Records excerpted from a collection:
<<<<

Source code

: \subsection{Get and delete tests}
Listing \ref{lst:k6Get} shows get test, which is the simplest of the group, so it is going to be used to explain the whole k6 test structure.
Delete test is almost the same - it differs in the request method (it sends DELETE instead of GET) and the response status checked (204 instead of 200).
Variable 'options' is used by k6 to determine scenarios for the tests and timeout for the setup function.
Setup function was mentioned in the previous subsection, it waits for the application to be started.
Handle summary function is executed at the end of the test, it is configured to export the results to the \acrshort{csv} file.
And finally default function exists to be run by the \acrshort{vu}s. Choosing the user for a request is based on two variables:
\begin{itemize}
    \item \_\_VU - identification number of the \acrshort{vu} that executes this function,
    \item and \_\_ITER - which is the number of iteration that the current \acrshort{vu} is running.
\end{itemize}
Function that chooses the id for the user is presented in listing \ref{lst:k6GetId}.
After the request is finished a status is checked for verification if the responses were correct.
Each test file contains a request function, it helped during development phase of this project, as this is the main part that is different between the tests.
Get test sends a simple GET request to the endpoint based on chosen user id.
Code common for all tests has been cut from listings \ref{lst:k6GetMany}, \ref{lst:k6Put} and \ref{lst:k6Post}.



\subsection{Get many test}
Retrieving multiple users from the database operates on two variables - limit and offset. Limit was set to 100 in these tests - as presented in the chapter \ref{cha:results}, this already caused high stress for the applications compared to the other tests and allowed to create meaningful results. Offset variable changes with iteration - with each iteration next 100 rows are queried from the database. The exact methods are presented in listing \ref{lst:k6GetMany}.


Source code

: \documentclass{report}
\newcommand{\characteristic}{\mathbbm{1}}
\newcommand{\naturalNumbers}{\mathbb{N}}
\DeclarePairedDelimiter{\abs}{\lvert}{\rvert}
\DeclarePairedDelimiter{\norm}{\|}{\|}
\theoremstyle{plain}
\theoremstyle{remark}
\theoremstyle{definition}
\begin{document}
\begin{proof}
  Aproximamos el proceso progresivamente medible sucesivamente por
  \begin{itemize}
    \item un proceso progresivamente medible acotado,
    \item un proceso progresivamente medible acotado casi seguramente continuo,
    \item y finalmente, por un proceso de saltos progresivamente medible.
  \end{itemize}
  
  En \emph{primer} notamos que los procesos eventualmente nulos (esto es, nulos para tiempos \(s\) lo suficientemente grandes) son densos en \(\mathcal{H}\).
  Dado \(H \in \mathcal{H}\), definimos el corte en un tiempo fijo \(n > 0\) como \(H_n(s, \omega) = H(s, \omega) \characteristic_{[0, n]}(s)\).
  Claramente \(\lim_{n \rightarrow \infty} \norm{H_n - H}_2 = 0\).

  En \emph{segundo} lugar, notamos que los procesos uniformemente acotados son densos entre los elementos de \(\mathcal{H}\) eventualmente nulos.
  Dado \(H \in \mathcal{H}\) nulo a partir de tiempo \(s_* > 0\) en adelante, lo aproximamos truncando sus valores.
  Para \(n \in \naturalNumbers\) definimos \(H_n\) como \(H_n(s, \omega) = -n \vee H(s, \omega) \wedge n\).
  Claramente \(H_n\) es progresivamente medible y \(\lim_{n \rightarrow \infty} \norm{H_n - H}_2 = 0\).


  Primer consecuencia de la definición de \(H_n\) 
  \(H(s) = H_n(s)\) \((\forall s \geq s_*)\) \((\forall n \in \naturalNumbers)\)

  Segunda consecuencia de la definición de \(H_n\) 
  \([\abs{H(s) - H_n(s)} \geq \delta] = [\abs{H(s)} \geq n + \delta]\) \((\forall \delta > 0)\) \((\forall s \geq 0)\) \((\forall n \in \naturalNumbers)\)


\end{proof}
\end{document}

>>>>

• **Directions**
Extract from the records above the lines from the one containing "lugar, notamos que" to the one containing "Para \(n \in", both lines included, exactly as they appear and with nothing else.

• **Answer section**
  En \emph{segundo} lugar, notamos que los procesos uniformemente acotados son densos entre los elementos de \(\mathcal{H}\) eventualmente nulos.
  Dado \(H \in \mathcal{H}\) nulo a partir de tiempo \(s_* > 0\) en adelante, lo aproximamos truncando sus valores.
  Para \(n \in \naturalNumbers\) definimos \(H_n\) como \(H_n(s, \omega) = -n \vee H(s, \omega) \wedge n\).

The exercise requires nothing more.